▶ _Excerpted records_

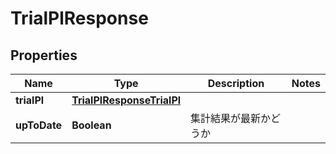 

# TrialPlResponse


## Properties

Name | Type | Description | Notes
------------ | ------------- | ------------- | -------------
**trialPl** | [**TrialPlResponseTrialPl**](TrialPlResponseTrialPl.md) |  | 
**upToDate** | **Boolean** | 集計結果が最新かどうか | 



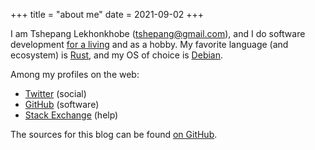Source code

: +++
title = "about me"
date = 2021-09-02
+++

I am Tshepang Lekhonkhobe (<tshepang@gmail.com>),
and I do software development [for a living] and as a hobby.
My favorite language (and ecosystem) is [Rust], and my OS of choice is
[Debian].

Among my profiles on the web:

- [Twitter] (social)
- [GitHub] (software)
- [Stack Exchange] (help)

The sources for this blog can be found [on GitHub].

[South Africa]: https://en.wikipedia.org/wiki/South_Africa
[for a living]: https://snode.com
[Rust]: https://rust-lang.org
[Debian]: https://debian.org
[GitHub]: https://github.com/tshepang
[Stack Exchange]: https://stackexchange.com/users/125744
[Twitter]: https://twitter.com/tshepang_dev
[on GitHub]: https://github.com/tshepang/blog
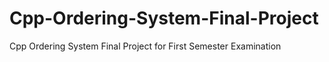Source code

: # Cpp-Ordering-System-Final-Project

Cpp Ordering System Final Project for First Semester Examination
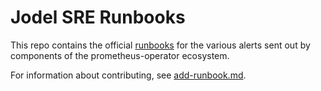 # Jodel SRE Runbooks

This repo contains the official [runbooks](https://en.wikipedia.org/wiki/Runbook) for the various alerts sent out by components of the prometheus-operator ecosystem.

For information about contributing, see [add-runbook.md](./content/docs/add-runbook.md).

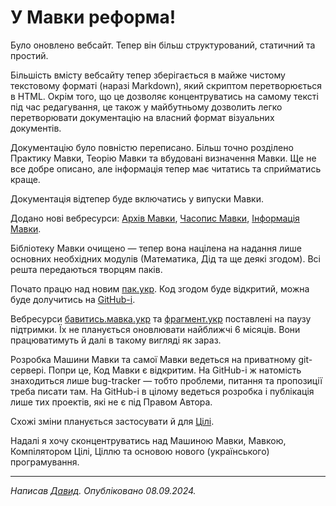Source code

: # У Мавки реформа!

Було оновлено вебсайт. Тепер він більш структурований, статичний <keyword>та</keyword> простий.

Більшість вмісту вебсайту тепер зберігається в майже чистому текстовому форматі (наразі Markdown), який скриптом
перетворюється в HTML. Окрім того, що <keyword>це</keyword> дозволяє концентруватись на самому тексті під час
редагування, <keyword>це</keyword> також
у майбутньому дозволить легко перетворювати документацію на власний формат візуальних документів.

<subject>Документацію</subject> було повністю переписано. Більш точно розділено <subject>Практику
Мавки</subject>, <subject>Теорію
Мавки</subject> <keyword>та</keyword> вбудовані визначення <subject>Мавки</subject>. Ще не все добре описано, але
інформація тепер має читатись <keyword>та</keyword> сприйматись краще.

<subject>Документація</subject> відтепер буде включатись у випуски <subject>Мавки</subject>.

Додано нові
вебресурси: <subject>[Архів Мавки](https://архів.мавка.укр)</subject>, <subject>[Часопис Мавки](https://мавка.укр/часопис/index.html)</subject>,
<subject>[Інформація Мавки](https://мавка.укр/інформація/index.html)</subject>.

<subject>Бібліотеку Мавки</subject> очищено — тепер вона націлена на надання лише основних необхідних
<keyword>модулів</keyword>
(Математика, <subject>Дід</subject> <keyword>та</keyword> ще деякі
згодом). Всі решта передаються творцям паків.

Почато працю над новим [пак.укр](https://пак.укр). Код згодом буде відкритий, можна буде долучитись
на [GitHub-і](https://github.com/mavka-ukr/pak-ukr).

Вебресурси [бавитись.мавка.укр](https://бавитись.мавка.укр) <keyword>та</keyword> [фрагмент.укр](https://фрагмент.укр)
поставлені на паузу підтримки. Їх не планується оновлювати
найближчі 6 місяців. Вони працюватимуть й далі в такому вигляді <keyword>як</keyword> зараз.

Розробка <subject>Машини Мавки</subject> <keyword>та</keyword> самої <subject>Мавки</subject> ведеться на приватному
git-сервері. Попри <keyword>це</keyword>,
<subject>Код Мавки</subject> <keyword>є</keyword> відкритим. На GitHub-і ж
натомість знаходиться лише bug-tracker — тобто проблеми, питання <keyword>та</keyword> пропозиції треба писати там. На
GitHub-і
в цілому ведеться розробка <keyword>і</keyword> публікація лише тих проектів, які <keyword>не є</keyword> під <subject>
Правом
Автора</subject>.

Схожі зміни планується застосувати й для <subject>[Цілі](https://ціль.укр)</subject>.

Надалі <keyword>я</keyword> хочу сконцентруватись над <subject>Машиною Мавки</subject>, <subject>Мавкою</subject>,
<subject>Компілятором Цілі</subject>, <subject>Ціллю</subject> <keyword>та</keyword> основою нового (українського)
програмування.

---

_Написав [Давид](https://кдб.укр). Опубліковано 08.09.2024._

▶ _Exercise directions_
Return all the material exactly, skipping pictures.

▶ _Finished task_
# TrialPlResponse


## Properties

Name | Type | Description | Notes
------------ | ------------- | ------------- | -------------
**trialPl** | [**TrialPlResponseTrialPl**](TrialPlResponseTrialPl.md) |  | 
**upToDate** | **Boolean** | 集計結果が最新かどうか | 



Source code

: +++
title = "about me"
date = 2021-09-02
+++

I am Tshepang Lekhonkhobe (<tshepang@gmail.com>),
and I do software development [for a living] and as a hobby.
My favorite language (and ecosystem) is [Rust], and my OS of choice is
[Debian].

Among my profiles on the web:

- [Twitter] (social)
- [GitHub] (software)
- [Stack Exchange] (help)

The sources for this blog can be found [on GitHub].

[South Africa]: https://en.wikipedia.org/wiki/South_Africa
[for a living]: https://snode.com
[Rust]: https://rust-lang.org
[Debian]: https://debian.org
[GitHub]: https://github.com/tshepang
[Stack Exchange]: https://stackexchange.com/users/125744
[Twitter]: https://twitter.com/tshepang_dev
[on GitHub]: https://github.com/tshepang/blog
Source code

: # Cpp-Ordering-System-Final-Project

Cpp Ordering System Final Project for First Semester Examination
 # Jodel SRE Runbooks

This repo contains the official [runbooks](https://en.wikipedia.org/wiki/Runbook) for the various alerts sent out by components of the prometheus-operator ecosystem.

For information about contributing, see [add-runbook.md](./content/docs/add-runbook.md).

Source code

: # У Мавки реформа!

Було оновлено вебсайт. Тепер він більш структурований, статичний <keyword>та</keyword> простий.

Більшість вмісту вебсайту тепер зберігається в майже чистому текстовому форматі (наразі Markdown), який скриптом
перетворюється в HTML. Окрім того, що <keyword>це</keyword> дозволяє концентруватись на самому тексті під час
редагування, <keyword>це</keyword> також
у майбутньому дозволить легко перетворювати документацію на власний формат візуальних документів.

<subject>Документацію</subject> було повністю переписано. Більш точно розділено <subject>Практику
Мавки</subject>, <subject>Теорію
Мавки</subject> <keyword>та</keyword> вбудовані визначення <subject>Мавки</subject>. Ще не все добре описано, але
інформація тепер має читатись <keyword>та</keyword> сприйматись краще.

<subject>Документація</subject> відтепер буде включатись у випуски <subject>Мавки</subject>.

Додано нові
вебресурси: <subject>[Архів Мавки](https://архів.мавка.укр)</subject>, <subject>[Часопис Мавки](https://мавка.укр/часопис/index.html)</subject>,
<subject>[Інформація Мавки](https://мавка.укр/інформація/index.html)</subject>.

<subject>Бібліотеку Мавки</subject> очищено — тепер вона націлена на надання лише основних необхідних
<keyword>модулів</keyword>
(Математика, <subject>Дід</subject> <keyword>та</keyword> ще деякі
згодом). Всі решта передаються творцям паків.

Почато працю над новим [пак.укр](https://пак.укр). Код згодом буде відкритий, можна буде долучитись
на [GitHub-і](https://github.com/mavka-ukr/pak-ukr).

Вебресурси [бавитись.мавка.укр](https://бавитись.мавка.укр) <keyword>та</keyword> [фрагмент.укр](https://фрагмент.укр)
поставлені на паузу підтримки. Їх не планується оновлювати
найближчі 6 місяців. Вони працюватимуть й далі в такому вигляді <keyword>як</keyword> зараз.

Розробка <subject>Машини Мавки</subject> <keyword>та</keyword> самої <subject>Мавки</subject> ведеться на приватному
git-сервері. Попри <keyword>це</keyword>,
<subject>Код Мавки</subject> <keyword>є</keyword> відкритим. На GitHub-і ж
натомість знаходиться лише bug-tracker — тобто проблеми, питання <keyword>та</keyword> пропозиції треба писати там. На
GitHub-і
в цілому ведеться розробка <keyword>і</keyword> публікація лише тих проектів, які <keyword>не є</keyword> під <subject>
Правом
Автора</subject>.

Схожі зміни планується застосувати й для <subject>[Цілі](https://ціль.укр)</subject>.

Надалі <keyword>я</keyword> хочу сконцентруватись над <subject>Машиною Мавки</subject>, <subject>Мавкою</subject>,
<subject>Компілятором Цілі</subject>, <subject>Ціллю</subject> <keyword>та</keyword> основою нового (українського)
програмування.

---

_Написав [Давид](https://кдб.укр). Опубліковано 08.09.2024._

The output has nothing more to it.